Activity:
Would you please copy every line from the records that contains the word "ambient"?

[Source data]
※ ※ ※
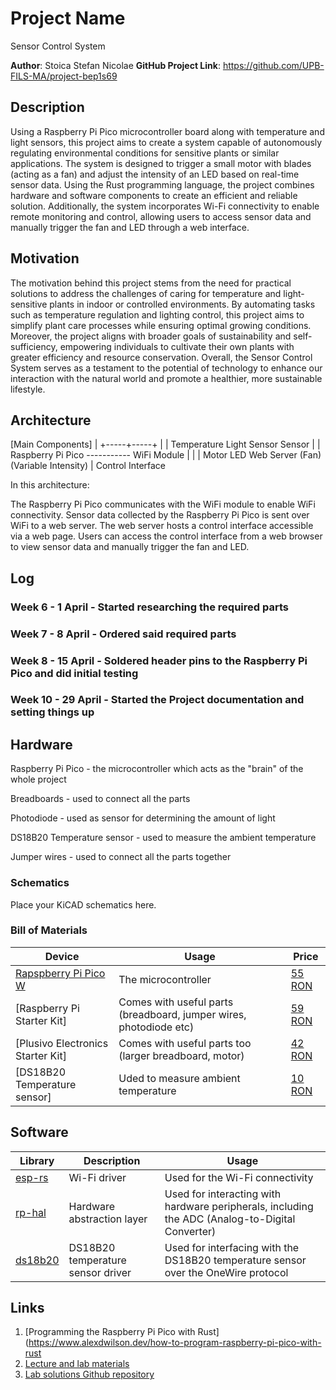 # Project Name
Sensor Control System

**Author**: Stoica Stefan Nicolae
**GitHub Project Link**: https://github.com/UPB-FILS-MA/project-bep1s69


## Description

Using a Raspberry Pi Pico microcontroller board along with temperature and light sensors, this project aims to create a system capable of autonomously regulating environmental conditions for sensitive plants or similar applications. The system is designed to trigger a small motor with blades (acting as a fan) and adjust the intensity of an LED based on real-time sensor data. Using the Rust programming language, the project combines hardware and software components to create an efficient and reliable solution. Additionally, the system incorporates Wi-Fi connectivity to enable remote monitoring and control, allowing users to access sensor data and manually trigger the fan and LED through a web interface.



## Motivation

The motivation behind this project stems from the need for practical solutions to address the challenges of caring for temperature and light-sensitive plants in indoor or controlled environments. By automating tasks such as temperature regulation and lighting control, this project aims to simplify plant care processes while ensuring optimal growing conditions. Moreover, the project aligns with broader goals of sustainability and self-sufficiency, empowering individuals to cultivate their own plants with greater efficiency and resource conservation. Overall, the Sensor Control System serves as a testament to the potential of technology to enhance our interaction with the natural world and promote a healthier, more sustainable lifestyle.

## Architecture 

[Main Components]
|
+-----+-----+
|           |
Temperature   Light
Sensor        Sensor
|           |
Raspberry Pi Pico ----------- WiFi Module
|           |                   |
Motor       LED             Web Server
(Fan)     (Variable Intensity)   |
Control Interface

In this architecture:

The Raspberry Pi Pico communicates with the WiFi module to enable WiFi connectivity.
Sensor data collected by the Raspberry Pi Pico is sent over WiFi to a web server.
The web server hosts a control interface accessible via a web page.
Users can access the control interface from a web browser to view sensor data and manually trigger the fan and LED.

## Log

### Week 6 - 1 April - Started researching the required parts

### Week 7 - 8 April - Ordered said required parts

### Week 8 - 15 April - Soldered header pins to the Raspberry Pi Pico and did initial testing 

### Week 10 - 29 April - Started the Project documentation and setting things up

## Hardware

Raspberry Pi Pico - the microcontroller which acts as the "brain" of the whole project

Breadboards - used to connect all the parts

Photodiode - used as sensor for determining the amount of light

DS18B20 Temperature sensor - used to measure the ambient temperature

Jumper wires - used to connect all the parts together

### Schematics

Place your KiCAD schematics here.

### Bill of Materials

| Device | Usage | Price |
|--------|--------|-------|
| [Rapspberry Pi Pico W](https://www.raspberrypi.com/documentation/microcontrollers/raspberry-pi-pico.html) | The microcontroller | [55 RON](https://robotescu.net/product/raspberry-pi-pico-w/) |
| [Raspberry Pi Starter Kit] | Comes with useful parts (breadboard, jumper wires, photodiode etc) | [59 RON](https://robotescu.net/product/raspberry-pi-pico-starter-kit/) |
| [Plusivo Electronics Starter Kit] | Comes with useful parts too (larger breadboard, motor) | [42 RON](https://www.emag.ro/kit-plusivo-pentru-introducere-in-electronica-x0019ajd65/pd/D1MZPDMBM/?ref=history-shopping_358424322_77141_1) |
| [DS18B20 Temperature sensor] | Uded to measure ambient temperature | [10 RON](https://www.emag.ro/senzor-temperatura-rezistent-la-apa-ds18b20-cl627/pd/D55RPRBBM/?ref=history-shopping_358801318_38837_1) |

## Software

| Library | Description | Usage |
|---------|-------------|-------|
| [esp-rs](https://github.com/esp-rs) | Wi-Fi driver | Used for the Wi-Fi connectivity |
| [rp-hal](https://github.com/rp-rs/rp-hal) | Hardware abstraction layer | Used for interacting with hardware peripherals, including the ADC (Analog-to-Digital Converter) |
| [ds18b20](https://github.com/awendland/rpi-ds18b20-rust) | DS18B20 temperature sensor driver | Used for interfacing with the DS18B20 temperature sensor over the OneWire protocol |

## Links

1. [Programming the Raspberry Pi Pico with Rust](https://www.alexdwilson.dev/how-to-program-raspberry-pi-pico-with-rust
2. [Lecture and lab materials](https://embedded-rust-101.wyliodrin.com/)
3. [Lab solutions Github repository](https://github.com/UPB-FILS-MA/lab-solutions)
※ ※ ※
Exercise answer:
DS18B20 Temperature sensor - used to measure the ambient temperature
| [DS18B20 Temperature sensor] | Uded to measure ambient temperature | [10 RON](https://www.emag.ro/senzor-temperatura-rezistent-la-apa-ds18b20-cl627/pd/D55RPRBBM/?ref=history-shopping_358801318_38837_1) |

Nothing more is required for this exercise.